* HOW TO COMPLETE THIS TASK: As the answer, give every line of the records that includes the word "Metacello".

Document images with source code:
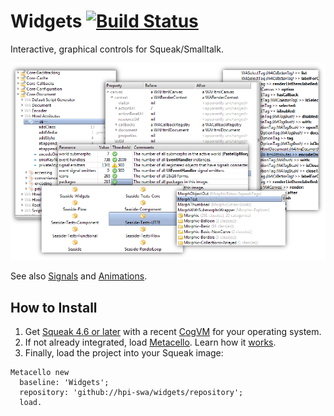 # Widgets [![Build Status](https://secure.travis-ci.org/hpi-swa/widgets.png?branch=master)](http://travis-ci.org/hpi-swa/widgets)
Interactive, graphical controls for Squeak/Smalltalk.

![Model-View Example](screenshots/itemview.png)

See also [Signals](../../../signals) and [Animations](../../../animations).

## How to Install

1. Get [Squeak 4.6 or later](http://www.squeak.org) with a recent [CogVM](http://www.mirandabanda.org/files/Cog/VM/) for your operating system.
2. If not already integrated, load [Metacello](https://github.com/dalehenrich/metacello-work). Learn how it [works](https://github.com/dalehenrich/metacello-work/blob/master/docs/MetacelloUserGuide.md).
3. Finally, load the project into your Squeak image:

```Smalltalk
Metacello new
  baseline: 'Widgets';
  repository: 'github://hpi-swa/widgets/repository';
  load.
```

* WRITTEN RESPONSE:
2. If not already integrated, load [Metacello](https://github.com/dalehenrich/metacello-work). Learn how it [works](https://github.com/dalehenrich/metacello-work/blob/master/docs/MetacelloUserGuide.md).
Metacello new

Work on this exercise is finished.